== The problem ==
The data below holds a line containing "M_BEGIN_ISR_LIGHT(my_isr)" and a line containing "uchar in_KeyRepeatPeriod = 10;"; please quote exactly those two lines and every line between them, and nothing else.

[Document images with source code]
::::::

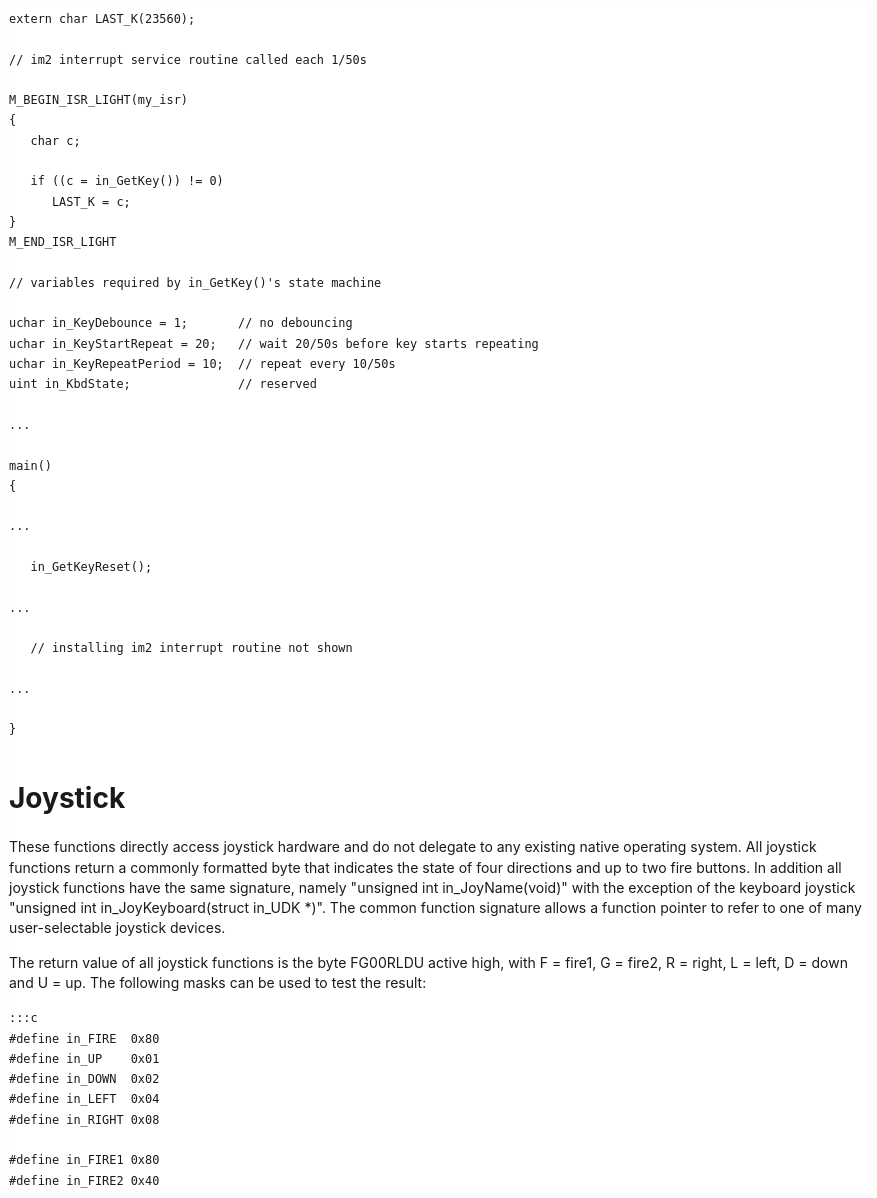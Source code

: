 	extern char LAST_K(23560);
	
	// im2 interrupt service routine called each 1/50s
	
	M_BEGIN_ISR_LIGHT(my_isr)
	{
	   char c;
	
	   if ((c = in_GetKey()) != 0)
	      LAST_K = c;
	}
	M_END_ISR_LIGHT
	
	// variables required by in_GetKey()'s state machine
	
	uchar in_KeyDebounce = 1;       // no debouncing
	uchar in_KeyStartRepeat = 20;   // wait 20/50s before key starts repeating
	uchar in_KeyRepeatPeriod = 10;  // repeat every 10/50s
	uint in_KbdState;               // reserved
	
	...
	
	main()
	{
	
	...
	
	   in_GetKeyReset();
	
	...
	
	   // installing im2 interrupt routine not shown
	
	...
	
	}


# Joystick

These functions directly access joystick hardware and do not delegate to any existing native operating system.  All joystick functions return a commonly formatted byte that indicates the state of four directions and up to two fire buttons.  In addition all joystick functions have the same signature, namely "unsigned int in_JoyName(void)" with the exception of the keyboard joystick "unsigned int in_JoyKeyboard(struct in_UDK *)".  The common function signature allows a function pointer to refer to one of many user-selectable joystick devices.

The return value of all joystick functions is the byte FG00RLDU active high, with F = fire1, G = fire2, R = right, L = left, D = down and U = up.  The following masks can be used to test the result:

	:::c
	#define in_FIRE  0x80
	#define in_UP    0x01
	#define in_DOWN  0x02
	#define in_LEFT  0x04
	#define in_RIGHT 0x08
	
	#define in_FIRE1 0x80
	#define in_FIRE2 0x40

::::::

== Problem solution ==
	M_BEGIN_ISR_LIGHT(my_isr)
	{
	   char c;
	
	   if ((c = in_GetKey()) != 0)
	      LAST_K = c;
	}
	M_END_ISR_LIGHT
	
	// variables required by in_GetKey()'s state machine
	
	uchar in_KeyDebounce = 1;       // no debouncing
	uchar in_KeyStartRepeat = 20;   // wait 20/50s before key starts repeating
	uchar in_KeyRepeatPeriod = 10;  // repeat every 10/50s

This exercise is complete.